To protect the health of their employees and customers, and to comply with government stay-at-home orders during the COVID-19 crisis, businesses are sending employees to work from home in record numbers.
Fortunately, today’s technologies will allow many of us to continue our work without major disruption. And while working remotely will maintain our productivity, it also comes with new risks to your data security. Thoughtful planning coupled with utilizing security tools and procedures will greatly minimize your chances of falling victim to cybersecurity.
Require remote workers to access your network through a secure channel
Use a VPN (Virtual Private Network) to insure the flow of information traveling between your employees’ device and your network is secure. Using a secure VPN connection avoids “man in the middle” attacks that could seriously compromise your data. If using a VPN, employees’ home routers and other devices should be updated to the most current software and security patches.
Alternatively, you can use a Remote Desktop Gateway (RDG). An RDG uses less bandwidth than a VPN and requires a Microsoft Server and either a virtual machine or a physical computer workstation at your office to log into. The set-up for an RDG is more complex than VPN, but it may be a superior long-term solution for your remote workforce.
Limit devices and access
Remote workers should only use company approved devices and applications. Access to devices used for work purposes should be limited to just the employee and should include automatic log-out after non-use for a set period of time.
Allow access to your critical company data on a “need-to-use” basis. Consider which employees need network or application access to complete their tasks and which employees only need access to email or cloud services to work from home. This will further limit your data exposure.
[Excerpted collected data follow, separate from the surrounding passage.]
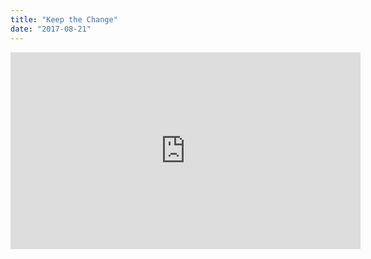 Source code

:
 ```yaml
---
title: "Keep the Change"
date: "2017-08-21"
---
```


<iframe width="560" height="315" src="https://www.youtube.com/embed/jhojkCU6O5M" frameborder="0" allow="accelerometer; autoplay; encrypted-media; gyroscope; picture-in-picture" allowfullscreen></iframe>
Additionally, consider limiting the ability for remote workers to store, download or copy data onto their personal devices.
Use up-to-date software
With the unprecedented number of workers rapidly entering remote work situations, hackers are eager to exploit known security vulnerabilities. Make sure all devices are running the most current versions of software and that new updates are regularly installed. Updates include important changes that improve security and performance of your systems. Devices still using Windows 7 should be updated to Windows 10 to avoid remote code execution vulnerabilities.
Use strong passwords and multi-factor authentication
Passwords remain a frontline defense against unauthorized access to critical data and applications. Require employees to use complex and unique passwords that are changed frequently on all devices (whether company issued or employee’s own) and applications.
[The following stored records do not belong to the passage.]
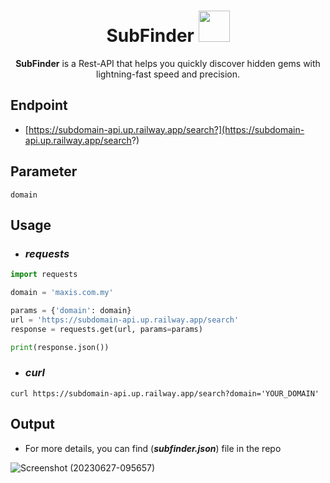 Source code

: <div align="center">

  # SubFinder <img src="https://github.com/x404xx/Sub-finder/assets/114883816/54d26b01-0480-48fa-b188-c12088108111" width="50">

**SubFinder** is a Rest-API that helps you quickly discover hidden gems with lightning-fast speed and precision.
</div>

## **Endpoint**

-   [https://subdomain-api.up.railway.app/search?](https://subdomain-api.up.railway.app/search?)

## **Parameter**

```
domain
```

## **Usage**

-   ### **_requests_**

```python
import requests

domain = 'maxis.com.my'

params = {'domain': domain}
url = 'https://subdomain-api.up.railway.app/search'
response = requests.get(url, params=params)

print(response.json())
```

-  ### **_curl_**

```
curl https://subdomain-api.up.railway.app/search?domain='YOUR_DOMAIN'
```

## **Output**
- For more details, you can find (**_subfinder.json_**) file in the repo

![Screenshot (20230627-095657)](https://github.com/x404xx/Sub-finder/assets/114883816/a98a8de5-ec69-4b4e-bcaa-1b0239699762)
If you do not already use multi-factor verification (MFA), implement it now. MFA requires the user to use something they know (their password) with something they have (such as a secure app on their cellphone) to access the system or device. Text messages may be used at a second factor but are clear text and not as secure as an app configured for MFA.
Be hyper-alert to phishing schemes
We’ve never seen so many workers suddenly thrust into work from home situations as we do at this moment. Employees may be managing children home from school or working in a packed or noisy home environment with lots of interruptions. Add to that, financial or health stress, social isolation, fear of the unknown and challenges of daily living, and you have a lot of understandably distracted employees. Additionally, businesses are using remote tools and applications which newly remote users may not be familiar with. All these factors have created a perfect storm of vulnerability for cybercriminals to exploit.
Remind employees to be hyper-vigilant to phishing schemes now. They should closely examine any unexpected emails with links or attachments and confirm the validity of the email before clicking on anything.
There has already been a feeding frenzy of phishing schemes circulating. Some examples we’ve seen are:
• Spoofs from the CDC, WHO or other governmental agencies claiming to have information about the COVID-19 crisis.
• Phony emails from company leaders or HR departments.
• Emails with phishing links to remote meetings, “secure” documents, Microsoft, or phony voice mail.
• Fake IT requests to reset passwords, set-up remote connections or urgent access issues.
• Bogus emails from company executives with urgent demands for funds transfers or downloads of sensitive data. To combat this, always require employees to attain in-person confirmation for such requests. In-person may mean a video conference or direct phone call to the executive making the request.
Managing a workforce through a pandemic is something new for all of us. With a bit of thoughtful planning and communication with your employees, you can greatly reduce your risk of cybercrime during this crisis and beyond.